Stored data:
□ □ □ □ □ □ □

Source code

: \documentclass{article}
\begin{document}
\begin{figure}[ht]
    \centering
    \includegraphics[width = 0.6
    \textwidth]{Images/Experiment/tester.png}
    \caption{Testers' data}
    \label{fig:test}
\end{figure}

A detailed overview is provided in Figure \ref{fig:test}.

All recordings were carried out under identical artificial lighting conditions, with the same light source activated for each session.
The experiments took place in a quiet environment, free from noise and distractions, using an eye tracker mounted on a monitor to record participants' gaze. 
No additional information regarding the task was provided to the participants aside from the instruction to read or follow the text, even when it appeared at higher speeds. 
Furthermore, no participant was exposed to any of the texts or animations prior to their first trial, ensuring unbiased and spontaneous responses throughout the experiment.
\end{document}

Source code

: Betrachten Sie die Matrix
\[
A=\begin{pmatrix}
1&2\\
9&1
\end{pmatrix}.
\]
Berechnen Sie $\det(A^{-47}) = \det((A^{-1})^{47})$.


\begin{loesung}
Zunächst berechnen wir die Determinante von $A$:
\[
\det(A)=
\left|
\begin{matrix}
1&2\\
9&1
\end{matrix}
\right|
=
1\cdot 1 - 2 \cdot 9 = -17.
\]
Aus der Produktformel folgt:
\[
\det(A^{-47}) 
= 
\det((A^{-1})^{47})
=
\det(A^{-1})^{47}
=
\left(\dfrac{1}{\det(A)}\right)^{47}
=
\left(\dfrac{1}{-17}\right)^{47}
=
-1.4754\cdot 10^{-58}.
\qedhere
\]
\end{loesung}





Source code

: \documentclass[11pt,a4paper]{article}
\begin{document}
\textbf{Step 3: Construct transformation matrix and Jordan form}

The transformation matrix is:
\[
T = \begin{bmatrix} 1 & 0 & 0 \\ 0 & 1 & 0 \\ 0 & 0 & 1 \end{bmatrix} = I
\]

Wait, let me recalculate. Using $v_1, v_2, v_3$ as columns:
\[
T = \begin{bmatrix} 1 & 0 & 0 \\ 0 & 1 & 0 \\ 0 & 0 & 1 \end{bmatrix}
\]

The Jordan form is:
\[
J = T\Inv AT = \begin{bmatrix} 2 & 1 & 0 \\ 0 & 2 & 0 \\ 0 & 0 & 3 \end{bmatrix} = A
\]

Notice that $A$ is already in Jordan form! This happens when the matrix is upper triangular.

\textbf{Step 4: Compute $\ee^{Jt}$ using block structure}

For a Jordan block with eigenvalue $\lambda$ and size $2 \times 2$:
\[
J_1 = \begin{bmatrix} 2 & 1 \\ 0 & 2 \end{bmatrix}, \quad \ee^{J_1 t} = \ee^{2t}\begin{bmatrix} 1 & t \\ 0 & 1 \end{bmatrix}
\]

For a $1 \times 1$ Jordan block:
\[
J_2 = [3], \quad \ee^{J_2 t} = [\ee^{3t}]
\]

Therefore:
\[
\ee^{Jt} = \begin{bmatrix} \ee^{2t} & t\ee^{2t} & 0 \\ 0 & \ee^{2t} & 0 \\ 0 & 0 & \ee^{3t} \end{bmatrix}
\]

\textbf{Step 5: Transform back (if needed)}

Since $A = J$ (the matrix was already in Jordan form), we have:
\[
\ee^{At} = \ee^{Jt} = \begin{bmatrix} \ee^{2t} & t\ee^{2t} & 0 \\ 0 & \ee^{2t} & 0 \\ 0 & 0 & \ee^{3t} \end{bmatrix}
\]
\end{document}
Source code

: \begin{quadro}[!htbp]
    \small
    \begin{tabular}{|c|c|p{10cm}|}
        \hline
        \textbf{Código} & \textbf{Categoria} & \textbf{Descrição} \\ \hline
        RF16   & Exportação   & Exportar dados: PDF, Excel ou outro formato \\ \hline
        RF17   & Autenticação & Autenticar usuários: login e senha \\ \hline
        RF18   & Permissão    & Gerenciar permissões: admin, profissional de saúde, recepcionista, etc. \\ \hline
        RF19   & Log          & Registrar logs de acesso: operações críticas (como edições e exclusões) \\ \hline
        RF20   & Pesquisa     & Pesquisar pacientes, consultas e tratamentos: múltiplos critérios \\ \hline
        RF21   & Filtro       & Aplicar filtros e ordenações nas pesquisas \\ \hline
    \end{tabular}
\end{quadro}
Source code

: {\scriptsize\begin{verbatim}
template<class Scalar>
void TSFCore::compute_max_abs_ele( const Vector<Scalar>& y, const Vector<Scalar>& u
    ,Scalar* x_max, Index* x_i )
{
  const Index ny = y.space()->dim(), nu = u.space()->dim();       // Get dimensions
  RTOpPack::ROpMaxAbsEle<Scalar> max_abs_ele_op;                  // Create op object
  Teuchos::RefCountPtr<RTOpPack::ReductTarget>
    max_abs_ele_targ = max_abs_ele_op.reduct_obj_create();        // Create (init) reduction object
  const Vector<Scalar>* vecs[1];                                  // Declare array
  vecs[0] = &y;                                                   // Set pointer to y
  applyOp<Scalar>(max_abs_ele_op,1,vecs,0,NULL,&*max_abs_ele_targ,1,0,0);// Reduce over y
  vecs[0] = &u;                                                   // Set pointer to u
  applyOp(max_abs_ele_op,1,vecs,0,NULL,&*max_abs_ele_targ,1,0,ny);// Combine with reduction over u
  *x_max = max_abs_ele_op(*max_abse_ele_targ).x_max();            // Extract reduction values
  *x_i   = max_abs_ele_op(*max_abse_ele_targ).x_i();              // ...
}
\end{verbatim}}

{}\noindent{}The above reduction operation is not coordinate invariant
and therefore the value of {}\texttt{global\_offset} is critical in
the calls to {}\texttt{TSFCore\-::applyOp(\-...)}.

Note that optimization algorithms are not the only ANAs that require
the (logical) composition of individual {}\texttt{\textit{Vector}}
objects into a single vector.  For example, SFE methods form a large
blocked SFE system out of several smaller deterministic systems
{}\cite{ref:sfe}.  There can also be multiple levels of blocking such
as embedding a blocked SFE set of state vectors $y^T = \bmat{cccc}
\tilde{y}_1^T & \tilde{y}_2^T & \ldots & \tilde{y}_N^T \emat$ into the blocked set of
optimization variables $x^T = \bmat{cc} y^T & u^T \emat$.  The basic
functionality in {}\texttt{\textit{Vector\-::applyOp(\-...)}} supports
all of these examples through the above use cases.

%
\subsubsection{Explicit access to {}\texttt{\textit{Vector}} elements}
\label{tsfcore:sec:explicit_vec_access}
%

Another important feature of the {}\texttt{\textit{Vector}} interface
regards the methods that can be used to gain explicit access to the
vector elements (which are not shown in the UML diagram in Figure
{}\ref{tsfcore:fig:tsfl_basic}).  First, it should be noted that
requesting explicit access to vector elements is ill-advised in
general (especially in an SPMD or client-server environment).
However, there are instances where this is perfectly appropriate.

□ □ □ □ □ □ □

**TASK:** Would you please repeat all the entries exactly as written?

**ANSWER SECTION:**
Source code

: \documentclass{article}
\begin{document}
\begin{figure}[ht]
    \centering
    \includegraphics[width = 0.6
    \textwidth]{Images/Experiment/tester.png}
    \caption{Testers' data}
    \label{fig:test}
\end{figure}

A detailed overview is provided in Figure \ref{fig:test}.

All recordings were carried out under identical artificial lighting conditions, with the same light source activated for each session.
The experiments took place in a quiet environment, free from noise and distractions, using an eye tracker mounted on a monitor to record participants' gaze. 
No additional information regarding the task was provided to the participants aside from the instruction to read or follow the text, even when it appeared at higher speeds. 
Furthermore, no participant was exposed to any of the texts or animations prior to their first trial, ensuring unbiased and spontaneous responses throughout the experiment.
\end{document}

Source code

: Betrachten Sie die Matrix
\[
A=\begin{pmatrix}
1&2\\
9&1
\end{pmatrix}.
\]
Berechnen Sie $\det(A^{-47}) = \det((A^{-1})^{47})$.


\begin{loesung}
Zunächst berechnen wir die Determinante von $A$:
\[
\det(A)=
\left|
\begin{matrix}
1&2\\
9&1
\end{matrix}
\right|
=
1\cdot 1 - 2 \cdot 9 = -17.
\]
Aus der Produktformel folgt:
\[
\det(A^{-47}) 
= 
\det((A^{-1})^{47})
=
\det(A^{-1})^{47}
=
\left(\dfrac{1}{\det(A)}\right)^{47}
=
\left(\dfrac{1}{-17}\right)^{47}
=
-1.4754\cdot 10^{-58}.
\qedhere
\]
\end{loesung}





Source code

: \documentclass[11pt,a4paper]{article}
\begin{document}
\textbf{Step 3: Construct transformation matrix and Jordan form}

The transformation matrix is:
\[
T = \begin{bmatrix} 1 & 0 & 0 \\ 0 & 1 & 0 \\ 0 & 0 & 1 \end{bmatrix} = I
\]

Wait, let me recalculate. Using $v_1, v_2, v_3$ as columns:
\[
T = \begin{bmatrix} 1 & 0 & 0 \\ 0 & 1 & 0 \\ 0 & 0 & 1 \end{bmatrix}
\]

The Jordan form is:
\[
J = T\Inv AT = \begin{bmatrix} 2 & 1 & 0 \\ 0 & 2 & 0 \\ 0 & 0 & 3 \end{bmatrix} = A
\]

Notice that $A$ is already in Jordan form! This happens when the matrix is upper triangular.

\textbf{Step 4: Compute $\ee^{Jt}$ using block structure}

For a Jordan block with eigenvalue $\lambda$ and size $2 \times 2$:
\[
J_1 = \begin{bmatrix} 2 & 1 \\ 0 & 2 \end{bmatrix}, \quad \ee^{J_1 t} = \ee^{2t}\begin{bmatrix} 1 & t \\ 0 & 1 \end{bmatrix}
\]

For a $1 \times 1$ Jordan block:
\[
J_2 = [3], \quad \ee^{J_2 t} = [\ee^{3t}]
\]

Therefore:
\[
\ee^{Jt} = \begin{bmatrix} \ee^{2t} & t\ee^{2t} & 0 \\ 0 & \ee^{2t} & 0 \\ 0 & 0 & \ee^{3t} \end{bmatrix}
\]

\textbf{Step 5: Transform back (if needed)}

Since $A = J$ (the matrix was already in Jordan form), we have:
\[
\ee^{At} = \ee^{Jt} = \begin{bmatrix} \ee^{2t} & t\ee^{2t} & 0 \\ 0 & \ee^{2t} & 0 \\ 0 & 0 & \ee^{3t} \end{bmatrix}
\]
\end{document}
Source code

: \begin{quadro}[!htbp]
    \small
    \begin{tabular}{|c|c|p{10cm}|}
        \hline
        \textbf{Código} & \textbf{Categoria} & \textbf{Descrição} \\ \hline
        RF16   & Exportação   & Exportar dados: PDF, Excel ou outro formato \\ \hline
        RF17   & Autenticação & Autenticar usuários: login e senha \\ \hline
        RF18   & Permissão    & Gerenciar permissões: admin, profissional de saúde, recepcionista, etc. \\ \hline
        RF19   & Log          & Registrar logs de acesso: operações críticas (como edições e exclusões) \\ \hline
        RF20   & Pesquisa     & Pesquisar pacientes, consultas e tratamentos: múltiplos critérios \\ \hline
        RF21   & Filtro       & Aplicar filtros e ordenações nas pesquisas \\ \hline
    \end{tabular}
\end{quadro}
Source code

: {\scriptsize\begin{verbatim}
template<class Scalar>
void TSFCore::compute_max_abs_ele( const Vector<Scalar>& y, const Vector<Scalar>& u
    ,Scalar* x_max, Index* x_i )
{
  const Index ny = y.space()->dim(), nu = u.space()->dim();       // Get dimensions
  RTOpPack::ROpMaxAbsEle<Scalar> max_abs_ele_op;                  // Create op object
  Teuchos::RefCountPtr<RTOpPack::ReductTarget>
    max_abs_ele_targ = max_abs_ele_op.reduct_obj_create();        // Create (init) reduction object
  const Vector<Scalar>* vecs[1];                                  // Declare array
  vecs[0] = &y;                                                   // Set pointer to y
  applyOp<Scalar>(max_abs_ele_op,1,vecs,0,NULL,&*max_abs_ele_targ,1,0,0);// Reduce over y
  vecs[0] = &u;                                                   // Set pointer to u
  applyOp(max_abs_ele_op,1,vecs,0,NULL,&*max_abs_ele_targ,1,0,ny);// Combine with reduction over u
  *x_max = max_abs_ele_op(*max_abse_ele_targ).x_max();            // Extract reduction values
  *x_i   = max_abs_ele_op(*max_abse_ele_targ).x_i();              // ...
}
\end{verbatim}}

{}\noindent{}The above reduction operation is not coordinate invariant
and therefore the value of {}\texttt{global\_offset} is critical in
the calls to {}\texttt{TSFCore\-::applyOp(\-...)}.

Note that optimization algorithms are not the only ANAs that require
the (logical) composition of individual {}\texttt{\textit{Vector}}
objects into a single vector.  For example, SFE methods form a large
blocked SFE system out of several smaller deterministic systems
{}\cite{ref:sfe}.  There can also be multiple levels of blocking such
as embedding a blocked SFE set of state vectors $y^T = \bmat{cccc}
\tilde{y}_1^T & \tilde{y}_2^T & \ldots & \tilde{y}_N^T \emat$ into the blocked set of
optimization variables $x^T = \bmat{cc} y^T & u^T \emat$.  The basic
functionality in {}\texttt{\textit{Vector\-::applyOp(\-...)}} supports
all of these examples through the above use cases.

%
\subsubsection{Explicit access to {}\texttt{\textit{Vector}} elements}
\label{tsfcore:sec:explicit_vec_access}
%

Another important feature of the {}\texttt{\textit{Vector}} interface
regards the methods that can be used to gain explicit access to the
vector elements (which are not shown in the UML diagram in Figure
{}\ref{tsfcore:fig:tsfl_basic}).  First, it should be noted that
requesting explicit access to vector elements is ill-advised in
general (especially in an SPMD or client-server environment).
However, there are instances where this is perfectly appropriate.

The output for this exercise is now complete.